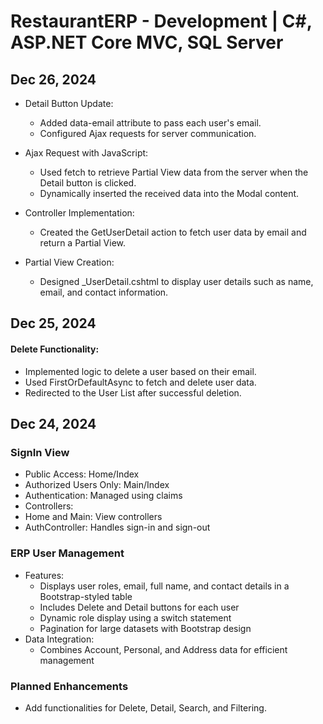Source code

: # RestaurantERP - Development | C#, ASP.NET Core MVC, SQL Server

## Dec 26, 2024<br>
* Detail Button Update:<br>
  - Added data-email attribute to pass each user's email.<br>
  - Configured Ajax requests for server communication.<br>
  
* Ajax Request with JavaScript:<br>
  - Used fetch to retrieve Partial View data from the server when the Detail button is clicked.
  - Dynamically inserted the received data into the Modal content.
     
* Controller Implementation:
  - Created the GetUserDetail action to fetch user data by email and return a Partial View.
    
* Partial View Creation:
  - Designed _UserDetail.cshtml to display user details such as name, email, and contact information.
    
## Dec 25, 2024<br>
#### Delete Functionality:

* Implemented logic to delete a user based on their email.
* Used FirstOrDefaultAsync to fetch and delete user data.
* Redirected to the User List after successful deletion.

## Dec 24, 2024<br>
### SignIn View
* Public Access: Home/Index
* Authorized Users Only: Main/Index
* Authentication: Managed using claims
* Controllers:
* Home and Main: View controllers
* AuthController: Handles sign-in and sign-out
### ERP User Management
* Features:
  * Displays user roles, email, full name, and contact details in a Bootstrap-styled table
  * Includes Delete and Detail buttons for each user
  * Dynamic role display using a switch statement
  * Pagination for large datasets with Bootstrap design
* Data Integration:
  * Combines Account, Personal, and Address data for efficient management
### Planned Enhancements
  * Add functionalities for Delete, Detail, Search, and Filtering.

-.-.-

Problem statement — Every line in the records above with the string "View" in it should be shown.

Response box —
  - Used fetch to retrieve Partial View data from the server when the Detail button is clicked.
  - Created the GetUserDetail action to fetch user data by email and return a Partial View.
* Partial View Creation:
### SignIn View
* Home and Main: View controllers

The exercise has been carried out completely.